Though Israel may engender more hatred on the Arab stret through its counterstrikes (if such a thing is possible) angry words are not what kill people, nor does their hate. Guns and rockets are what kill people. Hizbollah's infrastructure of terror must be disarmed or destroyed. I am angry, too, that Hizbollah deliberately hides its rockets and launchers in villages and houses, effectively making the villagers human shields. It is despicable and cowardly.

And I am disturbed by a quote from Bush today. He said that he wanted to be clear that the root cause of the violence was, "Hizbollah, its relation to Syria, its relation Iran, and the relations between Syria and Iran." That's about as direct a threat to Syria and Iran as I have heard from Bush so far. If Hizbollah cannot be stopped, this may precipitate a wider war in the Middle East--and drag the U.S. in too.

Maybe the international community will heed the call of Kofi Annan and Tony Blair to deploy an international force in Lebanon to stop Hizbollah (there already is a U.N. force there--presumably the idea is to deploy one with teeth). But more likely they will do nothing. The policy of appeasing and tolerating Hizbollah in Southern Lebanon has failed to provide security to anyone. Maybe we need to give war a chance.


Anonymous said...

In other news, I just heard on my local NPR station that a number of Arab governments have essentially blamed Hizbollah for the crisis. The local analyst suggested that their motive was fear of the growth of Iranian strength in the region (Iran is the ultimate backer of both Hamas and Hizbollah).
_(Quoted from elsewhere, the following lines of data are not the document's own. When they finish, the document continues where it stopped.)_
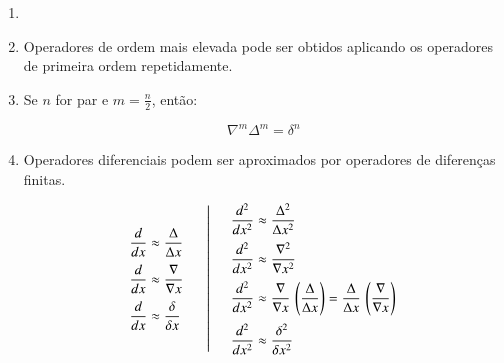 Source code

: \begin{enumerate}

\item {}

\item Operadores de ordem mais elevada pode ser obtidos aplicando  os operadores de primeira ordem repetidamente.

\item Se $n$ for par e $\displaystyle m = \frac{n}{2}$, então:

\[
 \nabla^m \Delta^m = \delta^n
\]

\item Operadores diferenciais podem ser aproximados por operadores de diferenças finitas.

\[
 \begin{array}{l}
  \displaystyle \frac{d}{dx} \approx \frac{\Delta}{\Delta x} \vspace*{0.2cm} \\
  \displaystyle \frac{d}{dx} \approx \frac{\nabla}{\nabla x} \vspace*{0.2cm} \\
  \displaystyle \frac{d}{dx} \approx \frac{\delta}{\delta x}
 \end{array} \quad
 \left| \quad
 \begin{array}{l}
  \displaystyle \frac{d^2}{dx^2} \approx \frac{\Delta^2}{\Delta x^2} \vspace*{0.2cm} \\
  \displaystyle \frac{d^2}{dx^2} \approx \frac{\nabla^2}{\nabla x^2} \vspace*{0.2cm} \\
  \displaystyle \frac{d^2}{dx^2} \approx \frac{\nabla}{\nabla x} \, \left( \frac{\Delta}{\Delta x} \right) = \frac{\Delta}{\Delta x} \, \left( \frac{\nabla}{\nabla x} \right) \vspace*{0.2cm} \\
  \displaystyle \frac{d^2}{dx^2} \approx \frac{\delta^2}{\delta x^2}
 \end{array}
 \right.
\]

\end{enumerate}
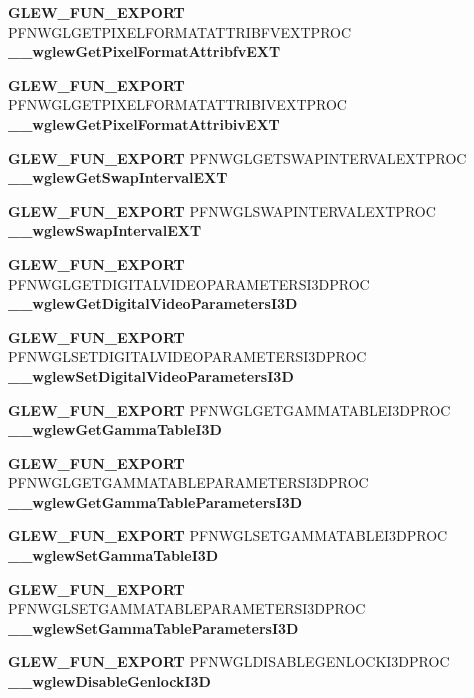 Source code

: \begin{DoxyCompactItemize}
\item 
{\bf G\+L\+E\+W\+\_\+\+F\+U\+N\+\_\+\+E\+X\+P\+O\+RT} P\+F\+N\+W\+G\+L\+G\+E\+T\+P\+I\+X\+E\+L\+F\+O\+R\+M\+A\+T\+A\+T\+T\+R\+I\+B\+F\+V\+E\+X\+T\+P\+R\+OC {\bf \+\_\+\+\_\+wglew\+Get\+Pixel\+Format\+Attribfv\+E\+XT}
\item 
{\bf G\+L\+E\+W\+\_\+\+F\+U\+N\+\_\+\+E\+X\+P\+O\+RT} P\+F\+N\+W\+G\+L\+G\+E\+T\+P\+I\+X\+E\+L\+F\+O\+R\+M\+A\+T\+A\+T\+T\+R\+I\+B\+I\+V\+E\+X\+T\+P\+R\+OC {\bf \+\_\+\+\_\+wglew\+Get\+Pixel\+Format\+Attribiv\+E\+XT}
\item 
{\bf G\+L\+E\+W\+\_\+\+F\+U\+N\+\_\+\+E\+X\+P\+O\+RT} P\+F\+N\+W\+G\+L\+G\+E\+T\+S\+W\+A\+P\+I\+N\+T\+E\+R\+V\+A\+L\+E\+X\+T\+P\+R\+OC {\bf \+\_\+\+\_\+wglew\+Get\+Swap\+Interval\+E\+XT}
\item 
{\bf G\+L\+E\+W\+\_\+\+F\+U\+N\+\_\+\+E\+X\+P\+O\+RT} P\+F\+N\+W\+G\+L\+S\+W\+A\+P\+I\+N\+T\+E\+R\+V\+A\+L\+E\+X\+T\+P\+R\+OC {\bf \+\_\+\+\_\+wglew\+Swap\+Interval\+E\+XT}
\item 
{\bf G\+L\+E\+W\+\_\+\+F\+U\+N\+\_\+\+E\+X\+P\+O\+RT} P\+F\+N\+W\+G\+L\+G\+E\+T\+D\+I\+G\+I\+T\+A\+L\+V\+I\+D\+E\+O\+P\+A\+R\+A\+M\+E\+T\+E\+R\+S\+I3\+D\+P\+R\+OC {\bf \+\_\+\+\_\+wglew\+Get\+Digital\+Video\+Parameters\+I3D}
\item 
{\bf G\+L\+E\+W\+\_\+\+F\+U\+N\+\_\+\+E\+X\+P\+O\+RT} P\+F\+N\+W\+G\+L\+S\+E\+T\+D\+I\+G\+I\+T\+A\+L\+V\+I\+D\+E\+O\+P\+A\+R\+A\+M\+E\+T\+E\+R\+S\+I3\+D\+P\+R\+OC {\bf \+\_\+\+\_\+wglew\+Set\+Digital\+Video\+Parameters\+I3D}
\item 
{\bf G\+L\+E\+W\+\_\+\+F\+U\+N\+\_\+\+E\+X\+P\+O\+RT} P\+F\+N\+W\+G\+L\+G\+E\+T\+G\+A\+M\+M\+A\+T\+A\+B\+L\+E\+I3\+D\+P\+R\+OC {\bf \+\_\+\+\_\+wglew\+Get\+Gamma\+Table\+I3D}
\item 
{\bf G\+L\+E\+W\+\_\+\+F\+U\+N\+\_\+\+E\+X\+P\+O\+RT} P\+F\+N\+W\+G\+L\+G\+E\+T\+G\+A\+M\+M\+A\+T\+A\+B\+L\+E\+P\+A\+R\+A\+M\+E\+T\+E\+R\+S\+I3\+D\+P\+R\+OC {\bf \+\_\+\+\_\+wglew\+Get\+Gamma\+Table\+Parameters\+I3D}
\item 
{\bf G\+L\+E\+W\+\_\+\+F\+U\+N\+\_\+\+E\+X\+P\+O\+RT} P\+F\+N\+W\+G\+L\+S\+E\+T\+G\+A\+M\+M\+A\+T\+A\+B\+L\+E\+I3\+D\+P\+R\+OC {\bf \+\_\+\+\_\+wglew\+Set\+Gamma\+Table\+I3D}
\item 
{\bf G\+L\+E\+W\+\_\+\+F\+U\+N\+\_\+\+E\+X\+P\+O\+RT} P\+F\+N\+W\+G\+L\+S\+E\+T\+G\+A\+M\+M\+A\+T\+A\+B\+L\+E\+P\+A\+R\+A\+M\+E\+T\+E\+R\+S\+I3\+D\+P\+R\+OC {\bf \+\_\+\+\_\+wglew\+Set\+Gamma\+Table\+Parameters\+I3D}
\item 
{\bf G\+L\+E\+W\+\_\+\+F\+U\+N\+\_\+\+E\+X\+P\+O\+RT} P\+F\+N\+W\+G\+L\+D\+I\+S\+A\+B\+L\+E\+G\+E\+N\+L\+O\+C\+K\+I3\+D\+P\+R\+OC {\bf \+\_\+\+\_\+wglew\+Disable\+Genlock\+I3D}

\end{DoxyCompactItemize}
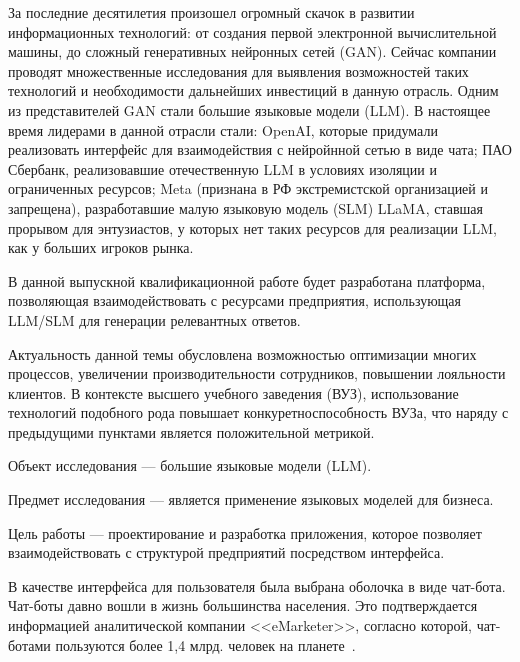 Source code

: 







За последние десятилетия произошел огромный скачок в развитии информационных технологий:
от создания первой электронной вычислительной машины, до сложный генеративных
нейронных сетей (GAN). Сейчас компании проводят множественные исследования
для выявления возможностей таких технологий и необходимости дальнейших
инвестиций в данную отрасль. Одним из представителей GAN стали большие языковые
модели (LLM). В настоящее время лидерами в данной отрасли стали: OpenAI,
которые придумали реализовать интерфейс для взаимодействия с нейройнной сетью 
в виде чата; ПАО Сбербанк, реализовавшие отечественную LLM в условиях изоляции
и ограниченных ресурсов; Meta (признана в РФ экстремистской организацией и 
запрещена), разработавшие малую языковую модель (SLM) LLaMA, ставшая прорывом 
для энтузиастов, у которых нет таких ресурсов для реализации LLM, как у 
больших игроков рынка.

В данной выпускной квалификационной работе 
будет разработана платформа, позволяющая взаимодействовать с ресурсами предприятия,
использующая LLM/SLM для генерации релевантных ответов.

Актуальность данной темы обусловлена возможностью оптимизации многих процессов, 
увеличении производительности сотрудников, повышении лояльности клиентов.
В контексте высшего учебного заведения (ВУЗ), использование технологий подобного рода
повышает конкуретноспособность ВУЗа, что наряду с предыдущими пунктами является
положительной метрикой.

Объект исследования --- большие языковые модели (LLM).

Предмет исследования --- является применение языковых моделей для бизнеса.

Цель работы --- проектирование и разработка приложения, которое позволяет
взаимодействовать с структурой предприятий посредством интерфейса.

В качестве интерфейса для пользователя была выбрана оболочка в виде чат-бота.
Чат-боты давно вошли в жизнь большинства населения. Это подтверждается 
информацией аналитической компании <<eMarketer>>, согласно которой, чат-ботами
пользуются более 1,4 млрд. человек на планете~\cite{botucount}.

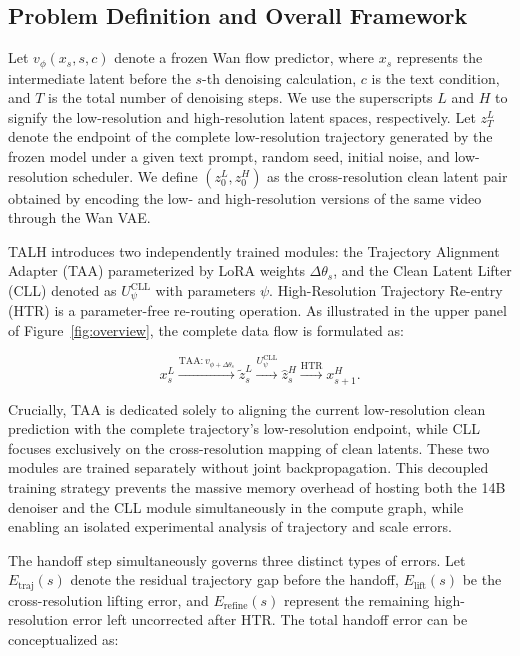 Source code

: \subsection{Problem Definition and Overall Framework}

Let \(v_\phi(x_s, s, c)\) denote a frozen Wan flow predictor, where
\(x_s\) represents the intermediate latent before the \(s\)-th denoising
calculation, \(c\) is the text condition, and \(T\) is the total number
of denoising steps. We use the superscripts \(L\) and \(H\) to signify
the low-resolution and high-resolution latent spaces, respectively. Let
\(z_T^L\) denote the endpoint of the complete low-resolution trajectory
generated by the frozen model under a given text prompt, random seed,
initial noise, and low-resolution scheduler. We define
\((z_0^L, z_0^H)\) as the cross-resolution clean latent pair obtained by
encoding the low- and high-resolution versions of the same video through
the Wan VAE.

TALH introduces two independently trained modules: the Trajectory
Alignment Adapter (TAA) parameterized by LoRA weights
\(\Delta\theta_s\), and the Clean Latent Lifter (CLL) denoted as
\(U_\psi^{\mathrm{CLL}}\) with parameters \(\psi\). High-Resolution
Trajectory Re-entry (HTR) is a parameter-free re-routing operation. As
illustrated in the upper panel of Figure~\ref{fig:overview}, the complete data flow is
formulated as:

\[
x_s^L \xrightarrow{\mathrm{TAA}:v_{\phi+\Delta\theta_s}}
\widetilde z_s^L \xrightarrow{U_\psi^{\mathrm{CLL}}}
\widehat z_s^H \xrightarrow{\mathrm{HTR}} x_{s+1}^H.
\]

Crucially, TAA is dedicated solely to aligning the current
low-resolution clean prediction with the complete trajectory's
low-resolution endpoint, while CLL focuses exclusively on the
cross-resolution mapping of clean latents. These two modules are trained
separately without joint backpropagation. This decoupled training
strategy prevents the massive memory overhead of hosting both the 14B
denoiser and the CLL module simultaneously in the compute graph, while
enabling an isolated experimental analysis of trajectory and scale
errors.

The handoff step simultaneously governs three distinct types of errors.
Let \(E_{\mathrm{traj}}(s)\) denote the residual trajectory gap before
the handoff, \(E_{\mathrm{lift}}(s)\) be the cross-resolution lifting
error, and \(E_{\mathrm{refine}}(s)\) represent the remaining
high-resolution error left uncorrected after HTR. The total handoff
error can be conceptualized as:

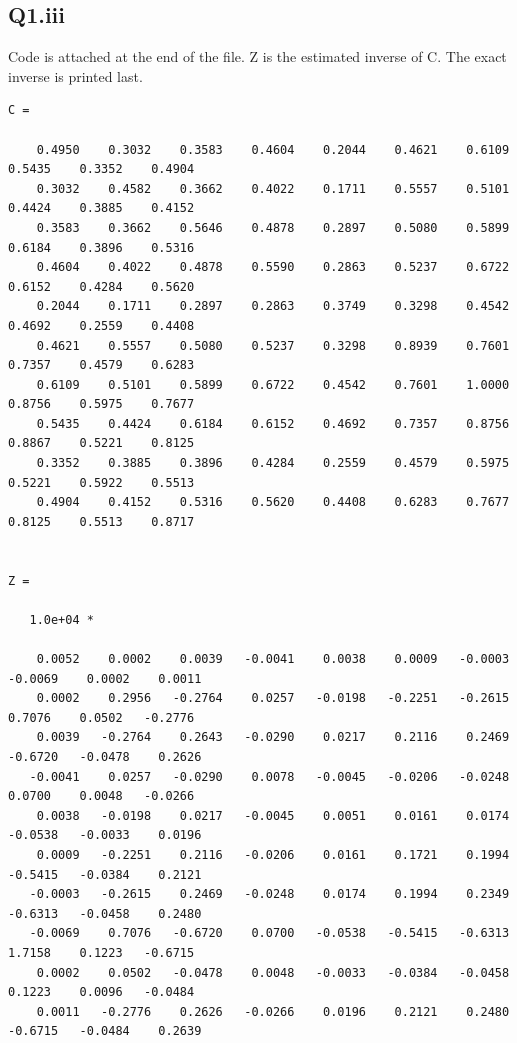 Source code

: \documentclass[11pt]{article} %
\begin{document}
\subsection{Q1.iii}
Code is attached at the end of the file. Z is the estimated inverse of C. The exact inverse is printed last.
\footnotesize
\begin{verbatim}
C =

    0.4950    0.3032    0.3583    0.4604    0.2044    0.4621    0.6109    0.5435    0.3352    0.4904
    0.3032    0.4582    0.3662    0.4022    0.1711    0.5557    0.5101    0.4424    0.3885    0.4152
    0.3583    0.3662    0.5646    0.4878    0.2897    0.5080    0.5899    0.6184    0.3896    0.5316
    0.4604    0.4022    0.4878    0.5590    0.2863    0.5237    0.6722    0.6152    0.4284    0.5620
    0.2044    0.1711    0.2897    0.2863    0.3749    0.3298    0.4542    0.4692    0.2559    0.4408
    0.4621    0.5557    0.5080    0.5237    0.3298    0.8939    0.7601    0.7357    0.4579    0.6283
    0.6109    0.5101    0.5899    0.6722    0.4542    0.7601    1.0000    0.8756    0.5975    0.7677
    0.5435    0.4424    0.6184    0.6152    0.4692    0.7357    0.8756    0.8867    0.5221    0.8125
    0.3352    0.3885    0.3896    0.4284    0.2559    0.4579    0.5975    0.5221    0.5922    0.5513
    0.4904    0.4152    0.5316    0.5620    0.4408    0.6283    0.7677    0.8125    0.5513    0.8717


Z =

   1.0e+04 *

    0.0052    0.0002    0.0039   -0.0041    0.0038    0.0009   -0.0003   -0.0069    0.0002    0.0011
    0.0002    0.2956   -0.2764    0.0257   -0.0198   -0.2251   -0.2615    0.7076    0.0502   -0.2776
    0.0039   -0.2764    0.2643   -0.0290    0.0217    0.2116    0.2469   -0.6720   -0.0478    0.2626
   -0.0041    0.0257   -0.0290    0.0078   -0.0045   -0.0206   -0.0248    0.0700    0.0048   -0.0266
    0.0038   -0.0198    0.0217   -0.0045    0.0051    0.0161    0.0174   -0.0538   -0.0033    0.0196
    0.0009   -0.2251    0.2116   -0.0206    0.0161    0.1721    0.1994   -0.5415   -0.0384    0.2121
   -0.0003   -0.2615    0.2469   -0.0248    0.0174    0.1994    0.2349   -0.6313   -0.0458    0.2480
   -0.0069    0.7076   -0.6720    0.0700   -0.0538   -0.5415   -0.6313    1.7158    0.1223   -0.6715
    0.0002    0.0502   -0.0478    0.0048   -0.0033   -0.0384   -0.0458    0.1223    0.0096   -0.0484
    0.0011   -0.2776    0.2626   -0.0266    0.0196    0.2121    0.2480   -0.6715   -0.0484    0.2639



\end{verbatim}
\end{document}
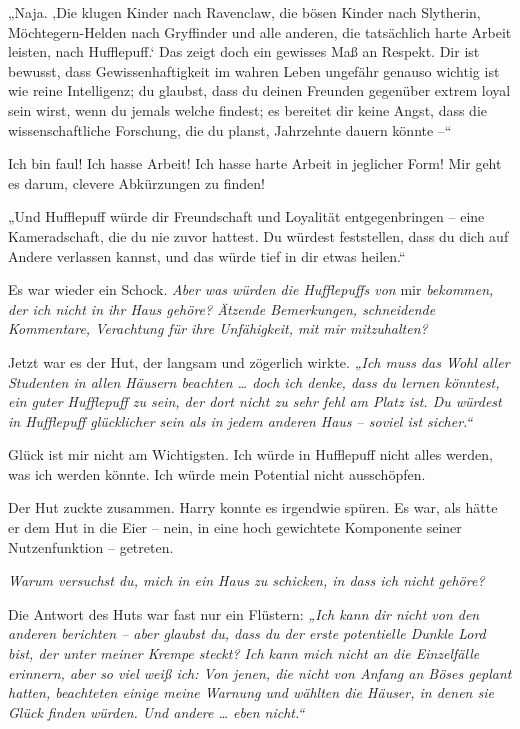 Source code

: {„Naja. ‚Die klugen Kinder nach Ravenclaw, die bösen Kinder nach Slytherin, Möchtegern-Helden nach Gryffinder und alle anderen, die tatsächlich harte Arbeit leisten, nach Hufflepuff.` Das zeigt doch ein gewisses Maß an Respekt. Dir ist bewusst, dass Gewissenhaftigkeit im wahren Leben ungefähr genauso wichtig ist wie reine Intelligenz; du glaubst, dass du deinen Freunden gegenüber extrem loyal sein wirst, wenn du jemals welche findest; es bereitet dir keine Angst, dass die wissenschaftliche Forschung, die du planst, Jahrzehnte dauern könnte --“

Ich bin faul! Ich hasse Arbeit! Ich hasse harte Arbeit in jeglicher Form! Mir geht es darum, clevere Abkürzungen zu finden!

„Und Hufflepuff würde dir Freundschaft und Loyalität entgegenbringen -- eine Kameradschaft, die du nie zuvor hattest. Du würdest feststellen, dass du dich auf Andere verlassen kannst, und das würde tief in dir etwas heilen.“

Es war wieder ein Schock. \emph{Aber was würden die Hufflepuffs von} mir \emph{bekommen, der ich nicht in ihr Haus gehöre? Ätzende Bemerkungen, schneidende Kommentare, Verachtung für ihre Unfähigkeit, mit mir mitzuhalten?}

Jetzt war es der Hut, der langsam und zögerlich wirkte. \emph{„Ich muss das Wohl aller Studenten in allen Häusern beachten … doch ich denke, dass du lernen könntest, ein guter Hufflepuff zu sein, der dort nicht zu sehr fehl am Platz ist. Du würdest in Hufflepuff glücklicher sein als in jedem anderen Haus -- soviel ist sicher.“}

Glück ist mir nicht am Wichtigsten. Ich würde in Hufflepuff nicht alles werden, was ich werden könnte. Ich würde mein Potential nicht ausschöpfen.

Der Hut zuckte zusammen. Harry konnte es irgendwie spüren. Es war, als hätte er dem Hut in die Eier -- nein, in eine hoch gewichtete Komponente seiner Nutzenfunktion -- getreten.

\emph{Warum versuchst du, mich in ein Haus zu schicken, in dass ich nicht gehöre?}

Die Antwort des Huts war fast nur ein Flüstern: \emph{„Ich kann dir nicht von den anderen berichten -- aber glaubst du, dass du der erste potentielle Dunkle Lord bist, der unter meiner Krempe steckt? Ich kann mich nicht an die Einzelfälle erinnern, aber so viel weiß ich: Von jenen, die nicht von Anfang an Böses geplant hatten, beachteten einige meine Warnung und wählten die Häuser, in denen sie Glück finden würden. Und andere … eben nicht.“}

}

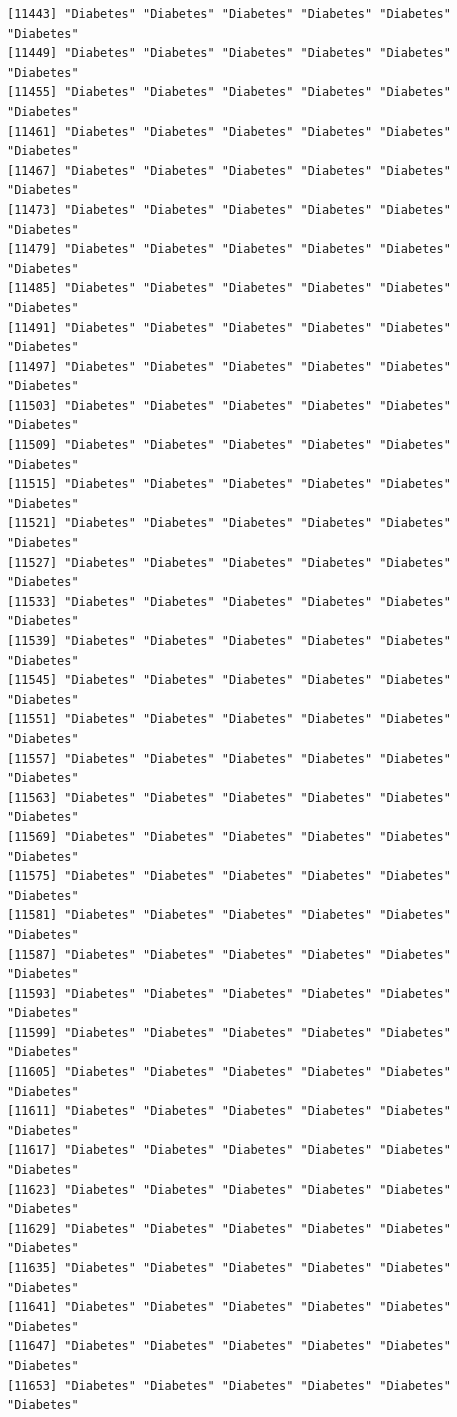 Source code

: \documentclass[
  letterpaper,
  DIV=11,
  numbers=noendperiod]{scrartcl}
\begin{document}
\begin{verbatim}
[11443] "Diabetes" "Diabetes" "Diabetes" "Diabetes" "Diabetes" "Diabetes"
[11449] "Diabetes" "Diabetes" "Diabetes" "Diabetes" "Diabetes" "Diabetes"
[11455] "Diabetes" "Diabetes" "Diabetes" "Diabetes" "Diabetes" "Diabetes"
[11461] "Diabetes" "Diabetes" "Diabetes" "Diabetes" "Diabetes" "Diabetes"
[11467] "Diabetes" "Diabetes" "Diabetes" "Diabetes" "Diabetes" "Diabetes"
[11473] "Diabetes" "Diabetes" "Diabetes" "Diabetes" "Diabetes" "Diabetes"
[11479] "Diabetes" "Diabetes" "Diabetes" "Diabetes" "Diabetes" "Diabetes"
[11485] "Diabetes" "Diabetes" "Diabetes" "Diabetes" "Diabetes" "Diabetes"
[11491] "Diabetes" "Diabetes" "Diabetes" "Diabetes" "Diabetes" "Diabetes"
[11497] "Diabetes" "Diabetes" "Diabetes" "Diabetes" "Diabetes" "Diabetes"
[11503] "Diabetes" "Diabetes" "Diabetes" "Diabetes" "Diabetes" "Diabetes"
[11509] "Diabetes" "Diabetes" "Diabetes" "Diabetes" "Diabetes" "Diabetes"
[11515] "Diabetes" "Diabetes" "Diabetes" "Diabetes" "Diabetes" "Diabetes"
[11521] "Diabetes" "Diabetes" "Diabetes" "Diabetes" "Diabetes" "Diabetes"
[11527] "Diabetes" "Diabetes" "Diabetes" "Diabetes" "Diabetes" "Diabetes"
[11533] "Diabetes" "Diabetes" "Diabetes" "Diabetes" "Diabetes" "Diabetes"
[11539] "Diabetes" "Diabetes" "Diabetes" "Diabetes" "Diabetes" "Diabetes"
[11545] "Diabetes" "Diabetes" "Diabetes" "Diabetes" "Diabetes" "Diabetes"
[11551] "Diabetes" "Diabetes" "Diabetes" "Diabetes" "Diabetes" "Diabetes"
[11557] "Diabetes" "Diabetes" "Diabetes" "Diabetes" "Diabetes" "Diabetes"
[11563] "Diabetes" "Diabetes" "Diabetes" "Diabetes" "Diabetes" "Diabetes"
[11569] "Diabetes" "Diabetes" "Diabetes" "Diabetes" "Diabetes" "Diabetes"
[11575] "Diabetes" "Diabetes" "Diabetes" "Diabetes" "Diabetes" "Diabetes"
[11581] "Diabetes" "Diabetes" "Diabetes" "Diabetes" "Diabetes" "Diabetes"
[11587] "Diabetes" "Diabetes" "Diabetes" "Diabetes" "Diabetes" "Diabetes"
[11593] "Diabetes" "Diabetes" "Diabetes" "Diabetes" "Diabetes" "Diabetes"
[11599] "Diabetes" "Diabetes" "Diabetes" "Diabetes" "Diabetes" "Diabetes"
[11605] "Diabetes" "Diabetes" "Diabetes" "Diabetes" "Diabetes" "Diabetes"
[11611] "Diabetes" "Diabetes" "Diabetes" "Diabetes" "Diabetes" "Diabetes"
[11617] "Diabetes" "Diabetes" "Diabetes" "Diabetes" "Diabetes" "Diabetes"
[11623] "Diabetes" "Diabetes" "Diabetes" "Diabetes" "Diabetes" "Diabetes"
[11629] "Diabetes" "Diabetes" "Diabetes" "Diabetes" "Diabetes" "Diabetes"
[11635] "Diabetes" "Diabetes" "Diabetes" "Diabetes" "Diabetes" "Diabetes"
[11641] "Diabetes" "Diabetes" "Diabetes" "Diabetes" "Diabetes" "Diabetes"
[11647] "Diabetes" "Diabetes" "Diabetes" "Diabetes" "Diabetes" "Diabetes"
[11653] "Diabetes" "Diabetes" "Diabetes" "Diabetes" "Diabetes" "Diabetes"

\end{verbatim}
\end{document}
But as US West has pointed out, Iran's increasing influence is largely a result of Bush's policies in the Middle East. What we seem to have here is a situation where so policies have backfired that some of them appear to be bearing fruit (i.e. Arab opposition to Hizbollah/Iran). But at what cost? Could we not have achieved this goal without provoking so much chaos? 

// posted by Raised By Republicans

Anonymous said...

I also think that Hizbollah and Hamas have some kind of agreement going on. As Hamas got squeezed in Gaza, Hizbollah popped in Lebanon. How ironic that it may be Syria that we need in order to help contain the situtaion. I also heard the story that RBR refers to. And they even pointed out that Shia/Sunni situation.

Shias form a majority of the population in Yemen and Azerbaijan and 40 to 50% of the population of Iraq. There are also sizeable Shia communities in Bahrain, the east coast of Saudi Arabia and in the Lebanon. Hizbollah is Shia as is Hamas. Here is a table  that shows the rations of Shias to Sunnis by country.

I bring this up because I am not sure if what we are seeing is, as I previously stated, a proxy war between Iran and the rest of the Arab world, or an extension of Iraq's civil war, or a combination of the two.

I do not think that the U.S. will support a UN force in Lebanon. As has been said, the UN has a small one there now and even if they send a bigger one with teeth, U.S. troops won't be involved. We did that once and lost 300 of our soliders when their barraks were bombed. 

// posted by US West

Anonymous said...

As for the Afghanistan/Lebanonc comparison, I see differences. The USA invaded Afghanistan and dismantled the Taliban and Al Qaeda, mostly. It did not launch a "punitive" air campaign against unrelated civilian targets to persuade the Taliban to evict Al Qaeda. We would have viewed that as idiotic, in the Afghan case. I think it makes no more sense in Lebanon.

I think the USA might go back to Lebanon. Cheney, Wolfowitz, and Rice were all highly critical of Reagan's decision to evacuate US peacekeepers in 1983, and they may want a do-over. 

// posted by LTG

Dr. Strangelove said...

The U.S. air strikes on Afghanistan (and Iraq, incidentally) are quite similar to those Israel is now conducting in Lebanon. The targets of these operations are (were) the terrorists themselves, their weapons, their training camps, and all infrastructure--a broad category including roads, airports, telecommunications, etc. Israel also seeks to cut off Hizbollah's options to retreat by northward, and they are sealing the coast to prevent a seaborne escape.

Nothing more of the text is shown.